[Start of Attachment]

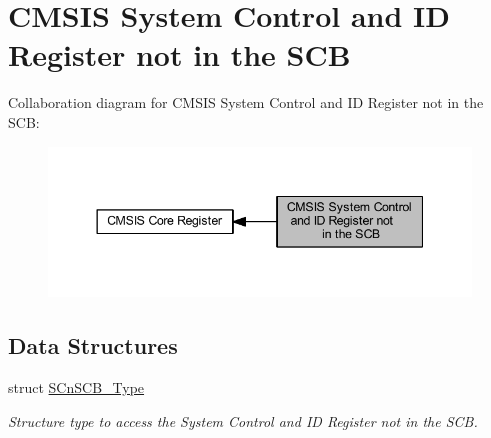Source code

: \hypertarget{group___c_m_s_i_s___s_cn_s_c_b}{}\section{C\+M\+S\+IS System Control and ID Register not in the S\+CB}
\label{group___c_m_s_i_s___s_cn_s_c_b}
Collaboration diagram for C\+M\+S\+IS System Control and ID Register not in the S\+CB\+:
\nopagebreak
\begin{figure}[H]
\begin{center}
\leavevmode
\includegraphics[width=344pt]{group___c_m_s_i_s___s_cn_s_c_b}
\end{center}
\end{figure}
\subsection*{Data Structures}
\begin{DoxyCompactItemize}
\item 
struct \hyperlink{struct_s_cn_s_c_b___type}{S\+Cn\+S\+C\+B\+\_\+\+Type}
\begin{DoxyCompactList}\small\item\em Structure type to access the System Control and ID Register not in the S\+CB. \end{DoxyCompactList}\end{DoxyCompactItemize}
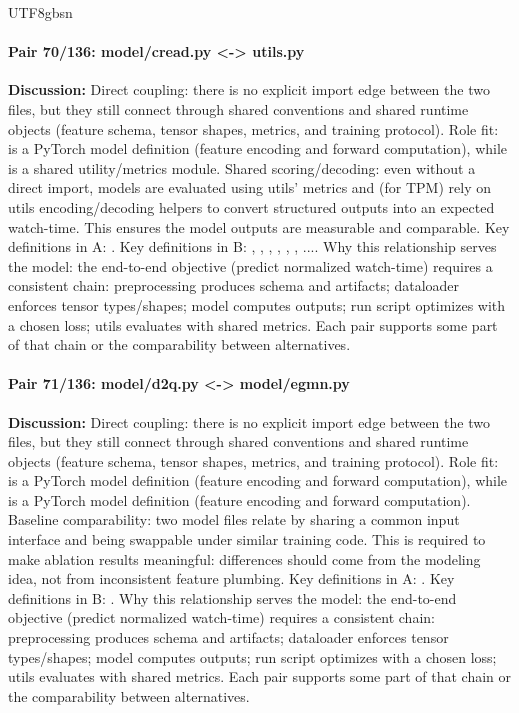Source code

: \documentclass[11pt]{article}
\begin{document}
\begin{CJK*}{UTF8}{gbsn}
\paragraph{Pair 70/136: model/cread.py <-> utils.py}
\textbf{Discussion:} Direct coupling: there is no explicit import edge between the two files, but they still connect through shared conventions and shared runtime objects (feature schema, tensor shapes, metrics, and training protocol). Role fit: \texttt{} is a PyTorch model definition (feature encoding and forward computation), while \texttt{} is a shared utility/metrics module. Shared scoring/decoding: even without a direct import, models are evaluated using utils' metrics and (for TPM) rely on utils encoding/decoding helpers to convert structured outputs into an expected watch-time. This ensures the model outputs are measurable and comparable. Key definitions in A: \texttt{}. Key definitions in B: \texttt{}, \texttt{}, \texttt{}, \texttt{}, \texttt{}, \texttt{}, .... Why this relationship serves the model: the end-to-end objective (predict normalized watch-time) requires a consistent chain: preprocessing produces schema and artifacts; dataloader enforces tensor types/shapes; model computes outputs; run script optimizes with a chosen loss; utils evaluates with shared metrics. Each pair supports some part of that chain or the comparability between alternatives.

\paragraph{Pair 71/136: model/d2q.py <-> model/egmn.py}
\textbf{Discussion:} Direct coupling: there is no explicit import edge between the two files, but they still connect through shared conventions and shared runtime objects (feature schema, tensor shapes, metrics, and training protocol). Role fit: \texttt{} is a PyTorch model definition (feature encoding and forward computation), while \texttt{} is a PyTorch model definition (feature encoding and forward computation). Baseline comparability: two model files relate by sharing a common input interface and being swappable under similar training code. This is required to make ablation results meaningful: differences should come from the modeling idea, not from inconsistent feature plumbing. Key definitions in A: \texttt{}. Key definitions in B: \texttt{}. Why this relationship serves the model: the end-to-end objective (predict normalized watch-time) requires a consistent chain: preprocessing produces schema and artifacts; dataloader enforces tensor types/shapes; model computes outputs; run script optimizes with a chosen loss; utils evaluates with shared metrics. Each pair supports some part of that chain or the comparability between alternatives.


\end{CJK*}
\end{document}
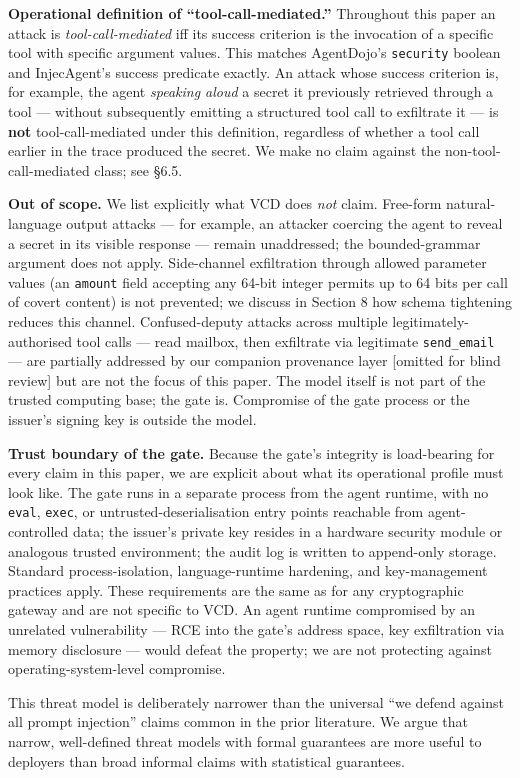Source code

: \textbf{Operational definition of ``tool-call-mediated.''} Throughout
this paper an attack is \emph{tool-call-mediated} iff its success
criterion is the invocation of a specific tool with specific argument
values. This matches AgentDojo's \texttt{security} boolean and
InjecAgent's success predicate exactly. An attack whose success
criterion is, for example, the agent \emph{speaking aloud} a secret it
previously retrieved through a tool --- without subsequently emitting a
structured tool call to exfiltrate it --- is \textbf{not}
tool-call-mediated under this definition, regardless of whether a tool
call earlier in the trace produced the secret. We make no claim against
the non-tool-call-mediated class; see §6.5.

\textbf{Out of scope.} We list explicitly what VCD does \emph{not}
claim. Free-form natural-language output attacks --- for example, an
attacker coercing the agent to reveal a secret in its visible response
--- remain unaddressed; the bounded-grammar argument does not apply.
Side-channel exfiltration through allowed parameter values (an
\texttt{amount} field accepting any 64-bit integer permits up to 64 bits
per call of covert content) is not prevented; we discuss in Section 8
how schema tightening reduces this channel. Confused-deputy attacks
across multiple legitimately-authorised tool calls --- read mailbox,
then exfiltrate via legitimate \texttt{send\_email} --- are partially
addressed by our companion provenance layer {[}omitted for blind
review{]} but are not the focus of this paper. The model itself is not
part of the trusted computing base; the gate is. Compromise of the gate
process or the issuer's signing key is outside the model.

\textbf{Trust boundary of the gate.} Because the gate's integrity is
load-bearing for every claim in this paper, we are explicit about what
its operational profile must look like. The gate runs in a separate
process from the agent runtime, with no \texttt{eval}, \texttt{exec}, or
untrusted-deserialisation entry points reachable from agent-controlled
data; the issuer's private key resides in a hardware security module or
analogous trusted environment; the audit log is written to append-only
storage. Standard process-isolation, language-runtime hardening, and
key-management practices apply. These requirements are the same as for
any cryptographic gateway and are not specific to VCD. An agent runtime
compromised by an unrelated vulnerability --- RCE into the gate's
address space, key exfiltration via memory disclosure --- would defeat
the property; we are not protecting against operating-system-level
compromise.

This threat model is deliberately narrower than the universal ``we
defend against all prompt injection'' claims common in the prior
literature. We argue that narrow, well-defined threat models with formal
guarantees are more useful to deployers than broad informal claims with
statistical guarantees.
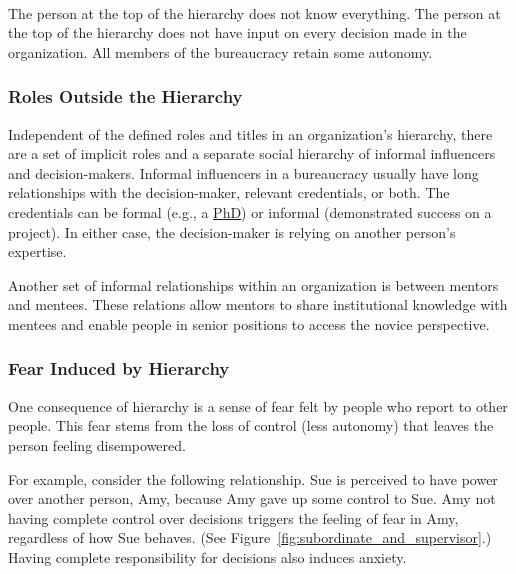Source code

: \ \\

The person at the top of the hierarchy does not know everything. The person at the top of the hierarchy does not have input on every decision made in the organization. All members of the bureaucracy retain some autonomy.

\subsubsection*{Roles Outside the Hierarchy}

Independent of the defined roles and titles in an organization's hierarchy, there are a set of implicit roles and a separate social hierarchy of informal influencers and decision-makers. Informal influencers in a bureaucracy usually have long relationships with the decision-maker, relevant credentials, or both. The credentials can be formal (e.g., a \href{https://en.wikipedia.org/wiki/Doctor_of_Philosophy}{PhD}) 
\iftoggle{WPinmargin}{\marginpar{$>$Wikipedia: Doctor of Philosophy}}{}
or informal (demonstrated success on a project). In either case, the decision-maker is relying on another person's expertise. 

Another set of informal relationships within an organization is between mentors and mentees. These relations allow mentors to share institutional knowledge with mentees and enable people in senior positions to access the novice perspective. 


\subsubsection*{Fear Induced by Hierarchy}

One consequence of hierarchy is a sense of fear felt by people who report to other people. This fear stems from the loss of control (less autonomy) that leaves the person feeling disempowered. 

For example, consider the following relationship. Sue is perceived to have power over another person, Amy, because Amy gave up some control to Sue. Amy not having complete control over decisions triggers the feeling of fear in Amy, regardless of how Sue behaves. (See Figure~\ref{fig:subordinate_and_supervisor}.) Having complete responsibility for decisions also induces anxiety.

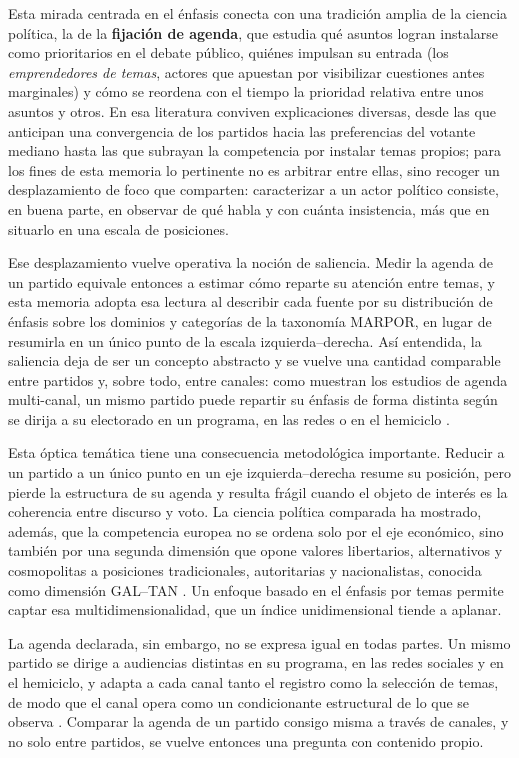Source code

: Esta mirada centrada en el énfasis conecta con una tradición amplia de la ciencia
política, la de la \textbf{fijación de agenda}, que estudia qué asuntos logran
instalarse como prioritarios en el debate público, quiénes impulsan su entrada
(los \emph{emprendedores de temas}, actores que apuestan por visibilizar
cuestiones antes marginales) y cómo se reordena con el tiempo la prioridad
relativa entre unos asuntos y otros. En esa literatura conviven explicaciones
diversas, desde las que anticipan una convergencia de los partidos hacia las
preferencias del votante mediano hasta las que subrayan la competencia por
instalar temas propios; para los fines de esta memoria lo pertinente no es
arbitrar entre ellas, sino recoger un desplazamiento de foco que comparten:
caracterizar a un actor político consiste, en buena parte, en observar de qué
habla y con cuánta insistencia, más que en situarlo en una escala de posiciones.

Ese desplazamiento vuelve operativa la noción de saliencia. Medir la agenda de un
partido equivale entonces a estimar cómo reparte su atención entre temas, y esta
memoria adopta esa lectura al describir cada fuente por su distribución de énfasis
sobre los dominios y categorías de la taxonomía MARPOR, en lugar de resumirla en
un único punto de la escala izquierda--derecha. Así entendida, la saliencia deja
de ser un concepto abstracto y se vuelve una cantidad comparable entre partidos
y, sobre todo, entre canales: como muestran los estudios de agenda multi-canal, un
mismo partido puede repartir su énfasis de forma distinta según se dirija a su
electorado en un programa, en las redes o en el hemiciclo
\cite{ivanusch2024channels}.

Esta óptica temática tiene una consecuencia metodológica importante. Reducir a un
partido a un único punto en un eje izquierda--derecha resume su posición, pero
pierde la estructura de su agenda y resulta frágil cuando el objeto de interés es
la coherencia entre discurso y voto. La ciencia política comparada ha mostrado,
además, que la competencia europea no se ordena solo por el eje económico, sino
también por una segunda dimensión que opone valores libertarios, alternativos y
cosmopolitas a posiciones tradicionales, autoritarias y nacionalistas, conocida
como dimensión GAL--TAN \cite{hooghe2002galtan}. Un enfoque basado en el énfasis
por temas permite captar esa multidimensionalidad, que un índice unidimensional
tiende a aplanar.

La agenda declarada, sin embargo, no se expresa igual en todas partes. Un mismo
partido se dirige a audiencias distintas en su programa, en las redes sociales y
en el hemiciclo, y adapta a cada canal tanto el registro como la selección de
temas, de modo que el canal opera como un condicionante estructural de lo que se
observa \cite{ivanusch2024channels}. Comparar la agenda de un partido consigo
misma a través de canales, y no solo entre partidos, se vuelve entonces una
pregunta con contenido propio.

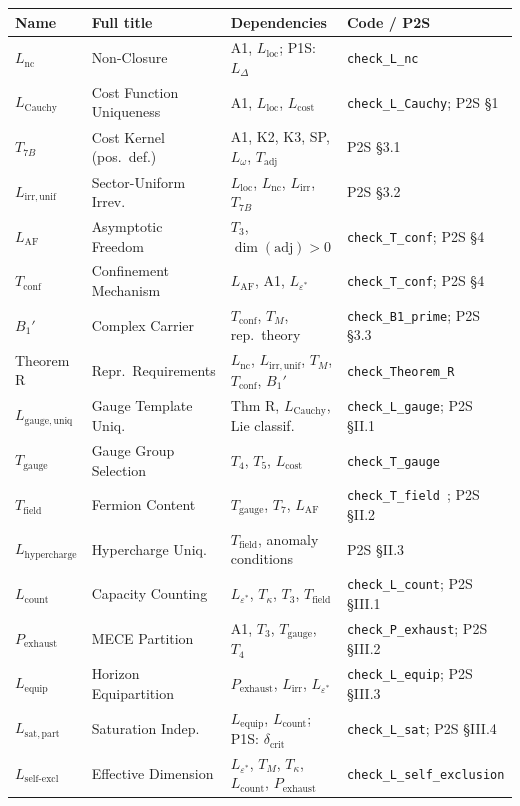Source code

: \documentclass[11pt]{article}
\begin{document}
\begin{center}
\footnotesize
\begin{tabular}{lp{3.2cm}p{4.5cm}l}
\toprule
\textbf{Name} & \textbf{Full title} & \textbf{Dependencies} & \textbf{Code / P2S} \\
\midrule
$L_{\mathrm{nc}}$ & Non-Closure & A1, $L_{\mathrm{loc}}$; P1S: $L_\Delta$ & \texttt{check\_L\_nc} \\
$L_{\mathrm{Cauchy}}$ & Cost Function Uniqueness & A1, $L_{\mathrm{loc}}$, $L_{\mathrm{cost}}$ & \texttt{check\_L\_Cauchy}; P2S \S1 \\
$T_{7B}$ & Cost Kernel (pos.\ def.) & A1, K2, K3, SP, $L_\omega$, $T_{\mathrm{adj}}$ & P2S \S3.1 \\
$L_{\mathrm{irr,unif}}$ & Sector-Uniform Irrev. & $L_{\mathrm{loc}}$, $L_{\mathrm{nc}}$, $L_{\mathrm{irr}}$, $T_{7B}$ & P2S \S3.2 \\
$L_{\mathrm{AF}}$ & Asymptotic Freedom & $T_3$, $\dim(\mathrm{adj}) > 0$ & \texttt{check\_T\_conf}; P2S \S4 \\
$T_{\mathrm{conf}}$ & Confinement Mechanism & $L_{\mathrm{AF}}$, A1, $L_{\varepsilon^*}$ & \texttt{check\_T\_conf}; P2S \S4 \\
$B_1'$ & Complex Carrier & $T_{\mathrm{conf}}$, $T_M$, rep.\ theory & \texttt{check\_B1\_prime}; P2S \S3.3 \\
Theorem R & Repr.\ Requirements & $L_{\mathrm{nc}}$, $L_{\mathrm{irr,unif}}$, $T_M$, $T_{\mathrm{conf}}$, $B_1'$ & \texttt{check\_Theorem\_R} \\
$L_{\mathrm{gauge,uniq}}$ & Gauge Template Uniq. & Thm R, $L_{\mathrm{Cauchy}}$, Lie classif. & \texttt{check\_L\_gauge}; P2S \S II.1 \\
$T_{\mathrm{gauge}}$ & Gauge Group Selection & $T_4$, $T_5$, $L_{\mathrm{cost}}$ & \texttt{check\_T\_gauge} \\
$T_{\mathrm{field}}$ & Fermion Content & $T_{\mathrm{gauge}}$, $T_7$, $L_{\mathrm{AF}}$ & \texttt{check\_T\_field}~\cite{BrookeFermionScan}; P2S \S II.2 \\
$L_{\mathrm{hypercharge}}$ & Hypercharge Uniq. & $T_{\mathrm{field}}$, anomaly conditions & P2S \S II.3 \\
$L_{\mathrm{count}}$ & Capacity Counting & $L_{\varepsilon^*}$, $T_\kappa$, $T_3$, $T_{\mathrm{field}}$ & \texttt{check\_L\_count}; P2S \S III.1 \\
$P_{\mathrm{exhaust}}$ & MECE Partition & A1, $T_3$, $T_{\mathrm{gauge}}$, $T_4$ & \texttt{check\_P\_exhaust}; P2S \S III.2 \\
$L_{\mathrm{equip}}$ & Horizon Equipartition & $P_{\mathrm{exhaust}}$, $L_{\mathrm{irr}}$, $L_{\varepsilon^*}$ & \texttt{check\_L\_equip}; P2S \S III.3 \\
$L_{\mathrm{sat,part}}$ & Saturation Indep. & $L_{\mathrm{equip}}$, $L_{\mathrm{count}}$; P1S: $\delta_{\mathrm{crit}}$ & \texttt{check\_L\_sat}; P2S \S III.4 \\
$L_{\mathrm{self\text{-}excl}}$ & Effective Dimension & $L_{\varepsilon^*}$, $T_M$, $T_\kappa$, $L_{\mathrm{count}}$, $P_{\mathrm{exhaust}}$ & \texttt{check\_L\_self\_exclusion} \\
\bottomrule
\end{tabular}
\end{center}
\end{document}
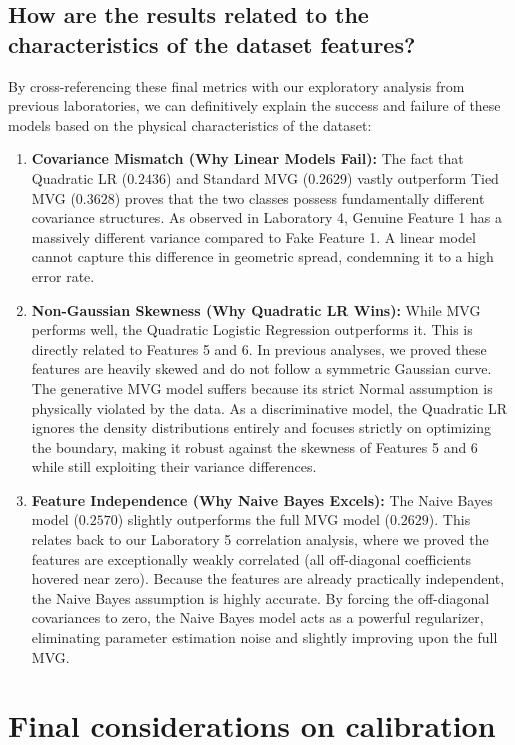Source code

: \subsection*{How are the results related to the characteristics of the dataset features?}

By cross-referencing these final metrics with our exploratory analysis from previous laboratories, we can definitively explain the success and failure of these models based on the physical characteristics of the dataset:

\begin{enumerate}
    \item \textbf{Covariance Mismatch (Why Linear Models Fail):} The fact that Quadratic LR ($0.2436$) and Standard MVG ($0.2629$) vastly outperform Tied MVG ($0.3628$) proves that the two classes possess fundamentally different covariance structures. As observed in Laboratory 4, Genuine Feature 1 has a massively different variance compared to Fake Feature 1. A linear model cannot capture this difference in geometric spread, condemning it to a high error rate.
    \item \textbf{Non-Gaussian Skewness (Why Quadratic LR Wins):} While MVG performs well, the Quadratic Logistic Regression outperforms it. This is directly related to Features 5 and 6. In previous analyses, we proved these features are heavily skewed and do not follow a symmetric Gaussian curve. The generative MVG model suffers because its strict Normal assumption is physically violated by the data. As a discriminative model, the Quadratic LR ignores the density distributions entirely and focuses strictly on optimizing the boundary, making it robust against the skewness of Features 5 and 6 while still exploiting their variance differences.
    \item \textbf{Feature Independence (Why Naive Bayes Excels):} The Naive Bayes model ($0.2570$) slightly outperforms the full MVG model ($0.2629$). This relates back to our Laboratory 5 correlation analysis, where we proved the features are exceptionally weakly correlated (all off-diagonal coefficients hovered near zero). Because the features are already practically independent, the Naive Bayes assumption is highly accurate. By forcing the off-diagonal covariances to zero, the Naive Bayes model acts as a powerful regularizer, eliminating parameter estimation noise and slightly improving upon the full MVG.
\end{enumerate}

\section{Final considerations on calibration}

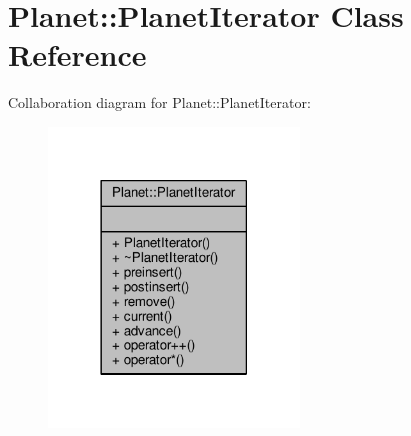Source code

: \hypertarget{classPlanet_1_1PlanetIterator}{}\section{Planet\+:\+:Planet\+Iterator Class Reference}
\label{classPlanet_1_1PlanetIterator}


Collaboration diagram for Planet\+:\+:Planet\+Iterator\+:
\nopagebreak
\begin{figure}[H]
\begin{center}
\leavevmode
\includegraphics[width=189pt]{df/dd9/classPlanet_1_1PlanetIterator__coll__graph}
\end{center}
\end{figure}
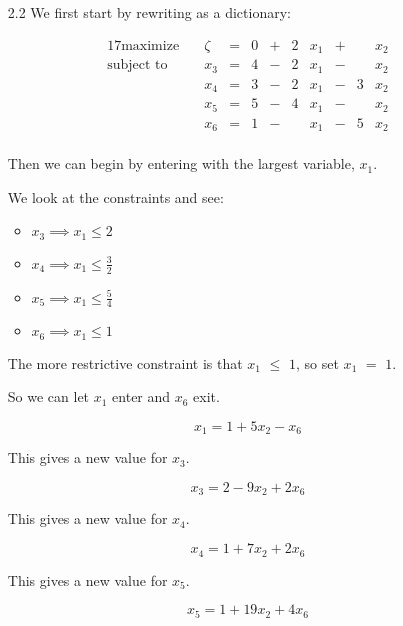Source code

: \documentclass[12pt,letterpaper]{article}
\newcommand*\enterexit[2]{
  So we can let #1 enter and #2 exit.
}
\newcommand*\morerestrictive[2]{
  The more restrictive constraint is that #1 $\leq$ #2, so set #1 $=$ #2.
}
\newcommand*\newvalue[1]{
  This gives a new value for #1.
}
\begin{document}
\begin{enumerate}
      Since we have no more optimizable variables
      (all variable coefficients of $\zeta$ are non-positive),
      we can no longer maximize $\zeta$.

      Then we have an optimal solution with $x_1 = 2, x_3 = 1, x_2 = x_4 = x_5 = x_6 = 0$,
      and value 17.
    \item [2.2]
      We first start by rewriting as a dictionary:

      \begin{alignat*}{17}
        \text{maximize}   \quad & \zeta & {}={} & 0 & {}+{} & 2 & x_1 & {}+{} &   & x_2 \\
        \text{subject to} \quad & x_3   & {}={} & 4 & {}-{} & 2 & x_1 & {}-{} &   & x_2 \\
                                & x_4   & {}={} & 3 & {}-{} & 2 & x_1 & {}-{} & 3 & x_2 \\
                                & x_5   & {}={} & 5 & {}-{} & 4 & x_1 & {}-{} &   & x_2 \\
                                & x_6   & {}={} & 1 & {}-{} &   & x_1 & {}-{} & 5 & x_2 \\
      \end{alignat*}

      Then we can begin by entering with the largest variable, $x_1$.

      We look at the constraints and see:
      \begin{itemize}
        \item $x_3 \implies x_1 \leq 2$
        \item $x_4 \implies x_1 \leq \frac{3}{2}$
        \item $x_5 \implies x_1 \leq \frac{5}{4}$
        \item $x_6 \implies x_1 \leq 1$
      \end{itemize}

      \morerestrictive{$x_1$}{$1$}

      \enterexit{$x_1$}{$x_6$}

      \[
        x_1 = 1 + 5x_2 - x_6
      \]

      \newvalue{$x_3$}

      \[
        x_3 = 2 - 9x_2 + 2x_6
      \]

      \newvalue{$x_4$}

      \[
        x_4 = 1 + 7x_2 + 2x_6
      \]

      \newvalue{$x_5$}

      \[
        x_5 = 1 + 19x_2 + 4x_6
      \]


\end{enumerate}
\end{document}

[End of Attachment]

WORK ITEM:
Wherever the word "label" appears in the records above, copy that line.

SOLUTION BELOW:
\label{group___c_m_s_i_s___s_cn_s_c_b}
\label{classPlanet_1_1PlanetIterator}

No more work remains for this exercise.